::: Provided material :::

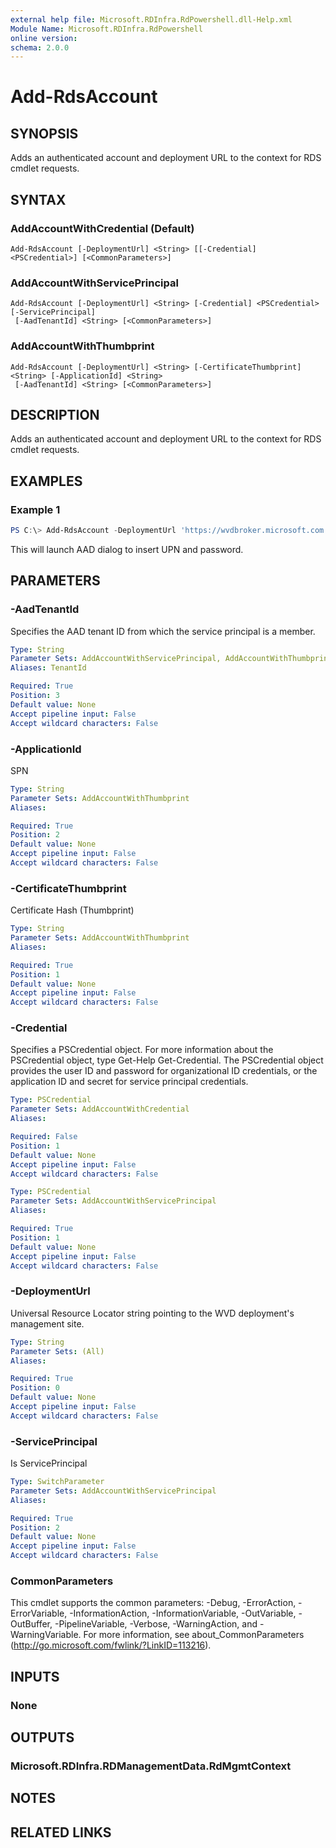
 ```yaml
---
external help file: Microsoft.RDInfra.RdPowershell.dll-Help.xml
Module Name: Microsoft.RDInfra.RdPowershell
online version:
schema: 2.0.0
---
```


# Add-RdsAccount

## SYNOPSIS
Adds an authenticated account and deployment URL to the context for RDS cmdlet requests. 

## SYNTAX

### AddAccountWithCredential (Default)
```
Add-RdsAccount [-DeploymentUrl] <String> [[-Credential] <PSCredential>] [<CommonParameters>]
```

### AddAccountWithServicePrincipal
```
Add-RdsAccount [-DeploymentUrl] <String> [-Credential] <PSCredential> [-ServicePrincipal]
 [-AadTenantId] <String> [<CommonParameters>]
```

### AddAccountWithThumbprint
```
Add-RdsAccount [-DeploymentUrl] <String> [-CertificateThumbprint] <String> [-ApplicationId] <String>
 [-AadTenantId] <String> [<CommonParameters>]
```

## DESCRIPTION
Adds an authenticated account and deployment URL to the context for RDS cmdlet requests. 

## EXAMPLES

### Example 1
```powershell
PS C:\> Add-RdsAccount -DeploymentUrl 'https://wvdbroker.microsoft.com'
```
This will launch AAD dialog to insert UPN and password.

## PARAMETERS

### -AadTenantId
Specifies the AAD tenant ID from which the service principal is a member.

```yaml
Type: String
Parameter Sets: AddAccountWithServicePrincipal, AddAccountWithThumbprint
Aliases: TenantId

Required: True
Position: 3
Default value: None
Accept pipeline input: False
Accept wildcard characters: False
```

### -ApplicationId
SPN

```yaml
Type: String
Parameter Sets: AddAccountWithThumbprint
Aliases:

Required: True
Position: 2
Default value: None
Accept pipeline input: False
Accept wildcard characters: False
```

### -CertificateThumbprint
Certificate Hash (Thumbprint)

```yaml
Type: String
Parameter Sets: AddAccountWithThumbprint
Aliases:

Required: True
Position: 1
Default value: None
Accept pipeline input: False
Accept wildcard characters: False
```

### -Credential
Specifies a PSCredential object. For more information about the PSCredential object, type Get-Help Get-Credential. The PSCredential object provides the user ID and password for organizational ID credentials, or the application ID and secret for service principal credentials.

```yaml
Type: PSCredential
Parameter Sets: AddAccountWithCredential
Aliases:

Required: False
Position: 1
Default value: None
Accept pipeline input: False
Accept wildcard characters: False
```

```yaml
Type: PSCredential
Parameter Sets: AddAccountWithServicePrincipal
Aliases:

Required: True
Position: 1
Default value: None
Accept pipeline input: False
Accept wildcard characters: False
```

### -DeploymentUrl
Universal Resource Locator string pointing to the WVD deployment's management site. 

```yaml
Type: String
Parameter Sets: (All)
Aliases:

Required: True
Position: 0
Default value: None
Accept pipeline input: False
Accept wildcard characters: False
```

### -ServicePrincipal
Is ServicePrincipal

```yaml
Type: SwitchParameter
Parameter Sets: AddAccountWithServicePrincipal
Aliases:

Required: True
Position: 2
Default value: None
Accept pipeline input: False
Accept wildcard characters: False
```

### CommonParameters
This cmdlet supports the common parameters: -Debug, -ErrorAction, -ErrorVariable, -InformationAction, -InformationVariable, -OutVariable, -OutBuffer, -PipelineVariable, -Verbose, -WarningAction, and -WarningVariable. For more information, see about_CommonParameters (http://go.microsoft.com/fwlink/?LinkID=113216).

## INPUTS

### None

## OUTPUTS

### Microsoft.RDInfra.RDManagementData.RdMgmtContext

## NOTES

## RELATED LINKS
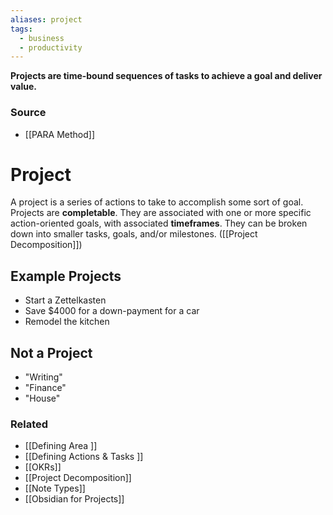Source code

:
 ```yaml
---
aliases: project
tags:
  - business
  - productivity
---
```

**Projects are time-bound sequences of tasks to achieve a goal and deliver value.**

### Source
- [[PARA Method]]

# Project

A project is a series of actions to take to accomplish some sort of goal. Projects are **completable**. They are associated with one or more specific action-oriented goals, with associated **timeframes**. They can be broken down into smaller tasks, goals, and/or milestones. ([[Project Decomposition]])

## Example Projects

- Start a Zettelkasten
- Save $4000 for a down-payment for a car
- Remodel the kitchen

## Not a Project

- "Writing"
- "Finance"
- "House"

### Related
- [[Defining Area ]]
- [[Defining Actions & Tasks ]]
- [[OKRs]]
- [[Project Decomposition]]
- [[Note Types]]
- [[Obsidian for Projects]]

:::

:: Exercise requirements ::
Please set down exactly the lines from the first line of the data above through the line with "## DESCRIPTION", both included, leaving out the pictures.

:: Answer space ::
 ```yaml
---
external help file: Microsoft.RDInfra.RdPowershell.dll-Help.xml
Module Name: Microsoft.RDInfra.RdPowershell
online version:
schema: 2.0.0
---
```


# Add-RdsAccount

## SYNOPSIS
Adds an authenticated account and deployment URL to the context for RDS cmdlet requests. 

## SYNTAX

### AddAccountWithCredential (Default)
```
Add-RdsAccount [-DeploymentUrl] <String> [[-Credential] <PSCredential>] [<CommonParameters>]
```

### AddAccountWithServicePrincipal
```
Add-RdsAccount [-DeploymentUrl] <String> [-Credential] <PSCredential> [-ServicePrincipal]
 [-AadTenantId] <String> [<CommonParameters>]
```

### AddAccountWithThumbprint
```
Add-RdsAccount [-DeploymentUrl] <String> [-CertificateThumbprint] <String> [-ApplicationId] <String>
 [-AadTenantId] <String> [<CommonParameters>]
```

## DESCRIPTION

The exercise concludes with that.